Par un mémoire en défense enregistré le 13 novembre 2025, le préfet de la Seine-Saint-Denis conclut au rejet de la requête.
Il soutient que les moyens soulevés par M. B… ne sont pas fondés.
Par une ordonnance du 14 novembre 2025, la clôture de l’instruction a été fixée au 1er décembre 2025.
Vu les autres pièces du dossier.
Vu :
- la convention européenne de sauvegarde des droits de l’homme et des libertés fondamentales ;
- le code de l’entrée et du séjour des étrangers et du droit d’asile ;
- le code des relations entre le public et l’administration ;
- le code de justice administrative.
Les parties ont été régulièrement averties du jour de l’audience.
La présidente de la formation de jugement a dispensé le rapporteur public, sur sa proposition, de prononcer des conclusions à l’audience.
Ont été entendus au cours de l’audience publique :
- le rapport de Mme Biscarel,
- et les observations de M. B….
Considérant ce qui suit :
1. M. A… B…, ressortissant ivoirien né le 29 janvier 1967, déclare être entré sur le territoire français le 25 juin 2011. Le 23 décembre 2022, il a présenté une demande d’admission exceptionnelle au séjour. Par des décisions du 13 février 2025, dont M. B… demande l’annulation, le préfet de la Seine-Saint-Denis a refusé de lui délivrer un titre de séjour, l’a obligé à quitter le territoire français dans un délai de trente jours et a fixé le pays à destination duquel il pourra être renvoyé.
Sur les conclusions à fin d’annulation :
En ce qui concerne la décision portant refus de titre de séjour :
2. En premier lieu, par un arrêté n° 2025-0534 du 6 février 2025 régulièrement publié au bulletin des informations administratives de la préfecture du même jour, le préfet de la Seine-Saint-Denis a donné à Mme C… D…, adjointe au chef du bureau du séjour délégation de signature aux fins de signer les décisions attaquées en cas d’absence ou d’empêchement d’autorités dont il n’est pas établi qu’elles n’auraient pas été absentes ou empêchées lorsque ces décisions ont été prises. Par suite, le moyen tiré de l’incompétence de la signataire de l’arrêté attaqué doit être écarté.

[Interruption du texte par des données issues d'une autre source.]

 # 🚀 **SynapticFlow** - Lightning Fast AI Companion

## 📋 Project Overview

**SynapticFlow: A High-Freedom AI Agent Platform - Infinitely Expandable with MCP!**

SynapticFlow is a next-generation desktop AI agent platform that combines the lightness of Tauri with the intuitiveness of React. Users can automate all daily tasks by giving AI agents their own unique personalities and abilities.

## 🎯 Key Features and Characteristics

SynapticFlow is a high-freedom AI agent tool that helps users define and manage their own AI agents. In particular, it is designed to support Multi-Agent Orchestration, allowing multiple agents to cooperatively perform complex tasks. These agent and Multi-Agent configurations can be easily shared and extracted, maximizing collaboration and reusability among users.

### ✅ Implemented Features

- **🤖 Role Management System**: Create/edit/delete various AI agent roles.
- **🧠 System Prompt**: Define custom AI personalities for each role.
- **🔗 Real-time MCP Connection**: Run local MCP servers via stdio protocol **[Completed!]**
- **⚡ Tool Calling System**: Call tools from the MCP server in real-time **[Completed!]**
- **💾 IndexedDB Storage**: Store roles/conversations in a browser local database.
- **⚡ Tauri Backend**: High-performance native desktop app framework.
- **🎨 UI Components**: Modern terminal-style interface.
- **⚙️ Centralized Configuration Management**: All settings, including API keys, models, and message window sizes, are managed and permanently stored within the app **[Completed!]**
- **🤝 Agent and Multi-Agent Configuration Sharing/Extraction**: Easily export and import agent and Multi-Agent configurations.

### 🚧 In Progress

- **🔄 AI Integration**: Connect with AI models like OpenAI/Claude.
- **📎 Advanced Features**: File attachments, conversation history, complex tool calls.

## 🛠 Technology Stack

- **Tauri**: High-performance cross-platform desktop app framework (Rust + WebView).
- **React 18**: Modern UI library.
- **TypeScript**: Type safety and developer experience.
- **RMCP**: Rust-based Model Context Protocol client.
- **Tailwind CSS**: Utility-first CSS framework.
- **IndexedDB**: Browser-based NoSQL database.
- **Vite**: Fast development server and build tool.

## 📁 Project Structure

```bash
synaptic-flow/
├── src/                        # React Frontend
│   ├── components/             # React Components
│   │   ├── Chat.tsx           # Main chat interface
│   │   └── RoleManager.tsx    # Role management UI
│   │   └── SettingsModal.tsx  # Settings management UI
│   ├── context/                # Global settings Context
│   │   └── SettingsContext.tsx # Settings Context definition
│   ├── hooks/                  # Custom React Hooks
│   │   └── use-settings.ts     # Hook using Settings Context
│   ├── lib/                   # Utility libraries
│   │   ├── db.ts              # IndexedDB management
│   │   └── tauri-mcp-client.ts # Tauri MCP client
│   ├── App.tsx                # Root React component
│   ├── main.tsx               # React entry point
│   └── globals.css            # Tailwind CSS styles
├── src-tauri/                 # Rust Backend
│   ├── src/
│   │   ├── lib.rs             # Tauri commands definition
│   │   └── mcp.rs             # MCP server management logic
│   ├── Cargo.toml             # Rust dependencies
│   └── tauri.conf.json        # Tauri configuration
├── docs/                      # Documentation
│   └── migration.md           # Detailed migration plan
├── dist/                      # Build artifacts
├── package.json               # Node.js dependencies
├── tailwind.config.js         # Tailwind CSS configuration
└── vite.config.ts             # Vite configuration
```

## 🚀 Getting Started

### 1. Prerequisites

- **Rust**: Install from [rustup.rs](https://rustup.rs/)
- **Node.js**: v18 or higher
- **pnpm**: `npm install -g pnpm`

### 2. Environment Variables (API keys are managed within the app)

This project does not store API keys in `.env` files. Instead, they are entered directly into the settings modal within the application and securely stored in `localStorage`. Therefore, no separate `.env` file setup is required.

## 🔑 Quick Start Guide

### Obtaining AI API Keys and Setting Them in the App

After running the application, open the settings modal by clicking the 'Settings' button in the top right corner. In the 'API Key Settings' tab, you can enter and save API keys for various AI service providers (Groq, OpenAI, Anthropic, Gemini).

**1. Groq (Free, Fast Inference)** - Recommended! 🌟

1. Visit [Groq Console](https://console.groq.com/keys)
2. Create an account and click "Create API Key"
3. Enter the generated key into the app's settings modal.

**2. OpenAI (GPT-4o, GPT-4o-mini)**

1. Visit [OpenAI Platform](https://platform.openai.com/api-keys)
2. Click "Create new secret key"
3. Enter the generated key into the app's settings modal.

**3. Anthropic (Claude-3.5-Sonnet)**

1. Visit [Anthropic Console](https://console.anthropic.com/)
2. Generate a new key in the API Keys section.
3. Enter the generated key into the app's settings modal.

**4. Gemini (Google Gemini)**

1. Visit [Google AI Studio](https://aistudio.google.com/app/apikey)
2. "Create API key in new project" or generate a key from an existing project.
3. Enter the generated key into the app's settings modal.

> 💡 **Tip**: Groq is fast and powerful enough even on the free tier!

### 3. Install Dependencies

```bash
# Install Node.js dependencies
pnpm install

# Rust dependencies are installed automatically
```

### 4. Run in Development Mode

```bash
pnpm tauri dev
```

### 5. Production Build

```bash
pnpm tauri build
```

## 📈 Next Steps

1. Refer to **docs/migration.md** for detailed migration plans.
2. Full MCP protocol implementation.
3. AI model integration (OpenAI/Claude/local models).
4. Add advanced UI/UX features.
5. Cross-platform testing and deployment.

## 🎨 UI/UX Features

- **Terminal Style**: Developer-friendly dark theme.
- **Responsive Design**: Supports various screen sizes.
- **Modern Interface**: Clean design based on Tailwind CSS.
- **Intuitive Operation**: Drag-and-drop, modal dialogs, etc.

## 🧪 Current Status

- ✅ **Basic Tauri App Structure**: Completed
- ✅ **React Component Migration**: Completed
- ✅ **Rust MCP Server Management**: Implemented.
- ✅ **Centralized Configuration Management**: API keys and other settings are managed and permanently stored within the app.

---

3. En deuxième lieu, la décision attaquée qui vise l’ensemble des textes dont le préfet de la Seine-Saint-Denis a fait application et rappelle la situation personnelle, familiale et professionnelle de M. B…. Elle mentionne ainsi avec une précision suffisante les considérations de droit et de fait qui en constituent le fondement permettant au requérant d’en contester utilement le bien-fondé. Le préfet n’étant pas tenu d’exposer l’ensemble des éléments dont M. B… entend se prévaloir, le moyen tiré de l’insuffisance de motivation de cette décision doit, par suite, être écarté.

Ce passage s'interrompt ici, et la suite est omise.